We were tasked to escort an old woman as a sidequest. Mid way we were assaulted by brigands. Brigands turned out to be Orcus cultists (it's always Orcus, isn't it?) wanting to sacrifice the old woman, who turned out to be an ex cleric of avandra who had slain the cultist's last leader. We managed to defeat the cultists, but in the wake of his death, the raider leader left behind a clue as to where their base was (some keep somewhere generic) but also their goal, which was to collect divine power by capturing and sacrificing clerics and paladins and empowering Orcus enough for him to be more powerful than all of the gods. We ransacked the keep, but the damage was done. Orcus was free and had ungodly powers. Sending all but one of our members into death saves in just one turn, Avandra (our patron) appeared in our moment of despair and brought us to safety, only to be struck down by Orcus and sent into near death. With her dying throes, she invested the remaining shards of power into all of us, essentially making us all demigods. We then embarked on a journey to muster the rest of gods to combat Orcus. Orcus, however, had his own problems as other demon lords demanded power, culminating in a god-demon alliance against Orcus, who had absorbed almost half of the god pantheon as well as a large portion of his own demon followers. Bearing arms with a demon team controlled by the DM, we personally fought Orcus to a standstill until the gods and demons sacrificed all of their power to banish Orcus into the mortal form of a child. We were given the chance to reform the mindwiped demon/child. We crushed his skull and fed the remains to the demons. Then on, we became the realm's gods as we had each taken in the essence of a god as well as the shards of avandra. I became the second Raven Queen.

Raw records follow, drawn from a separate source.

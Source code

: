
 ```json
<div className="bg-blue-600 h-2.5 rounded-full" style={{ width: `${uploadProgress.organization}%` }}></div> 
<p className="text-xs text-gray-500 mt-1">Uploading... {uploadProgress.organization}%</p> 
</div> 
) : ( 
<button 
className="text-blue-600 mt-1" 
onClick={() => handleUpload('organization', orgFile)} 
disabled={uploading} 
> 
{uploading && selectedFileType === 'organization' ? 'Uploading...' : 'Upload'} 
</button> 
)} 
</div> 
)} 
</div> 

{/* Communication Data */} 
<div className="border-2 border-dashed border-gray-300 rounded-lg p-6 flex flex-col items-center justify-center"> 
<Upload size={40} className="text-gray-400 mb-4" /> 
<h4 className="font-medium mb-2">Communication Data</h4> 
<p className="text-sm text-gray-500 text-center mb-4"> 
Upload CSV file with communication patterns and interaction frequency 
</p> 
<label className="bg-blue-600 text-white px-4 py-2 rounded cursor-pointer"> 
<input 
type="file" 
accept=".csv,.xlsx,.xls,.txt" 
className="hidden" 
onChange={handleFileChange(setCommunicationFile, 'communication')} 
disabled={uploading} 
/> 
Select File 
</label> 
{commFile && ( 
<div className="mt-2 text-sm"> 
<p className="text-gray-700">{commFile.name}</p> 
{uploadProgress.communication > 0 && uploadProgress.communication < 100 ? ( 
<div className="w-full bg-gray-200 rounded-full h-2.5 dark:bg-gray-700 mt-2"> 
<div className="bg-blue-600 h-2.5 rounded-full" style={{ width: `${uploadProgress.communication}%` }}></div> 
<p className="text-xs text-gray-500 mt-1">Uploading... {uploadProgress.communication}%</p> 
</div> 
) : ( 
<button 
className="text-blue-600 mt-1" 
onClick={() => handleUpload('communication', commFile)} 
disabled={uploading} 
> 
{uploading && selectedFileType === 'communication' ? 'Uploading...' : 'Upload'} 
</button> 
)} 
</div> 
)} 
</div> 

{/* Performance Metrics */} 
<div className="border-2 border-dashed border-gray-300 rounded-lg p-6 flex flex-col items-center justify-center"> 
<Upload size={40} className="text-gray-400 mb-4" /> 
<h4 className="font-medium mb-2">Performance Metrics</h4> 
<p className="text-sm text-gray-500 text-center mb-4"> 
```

I remember the ill-fated Star Trek game I was in became a clusterfaq of "involvement"...
We were a rag-tag crew of a transport ship that ships/smuggles stuff for money. First, we had space mercs attacking us to get back our Orion who was an escaped slave from a wealthy owner. Then the mysterious "Section 38" of the Federation was after our logistics officer because apparently he was sold to a client for his organs and there were no refunds. Turns out Section 38 was being paid off by a wealthy Ferengi company for the stuff we were transporting, which we thought was just computer tech, but it was illegal computer tech and the organs were just a lucky bonus. But then a Terminator from the future set up the Ferengi so he can use the illegal tech to create a neutron bomb to kill all life in several star systems.
At this point we lost track of the part of the plot that involved our helmsman and our doctor, so we pretty much gave up.
One time we went to kill an evil necromancer... It turned out that the necromancer was just using his undead minions to keep away people as he held the tarrasque at bay.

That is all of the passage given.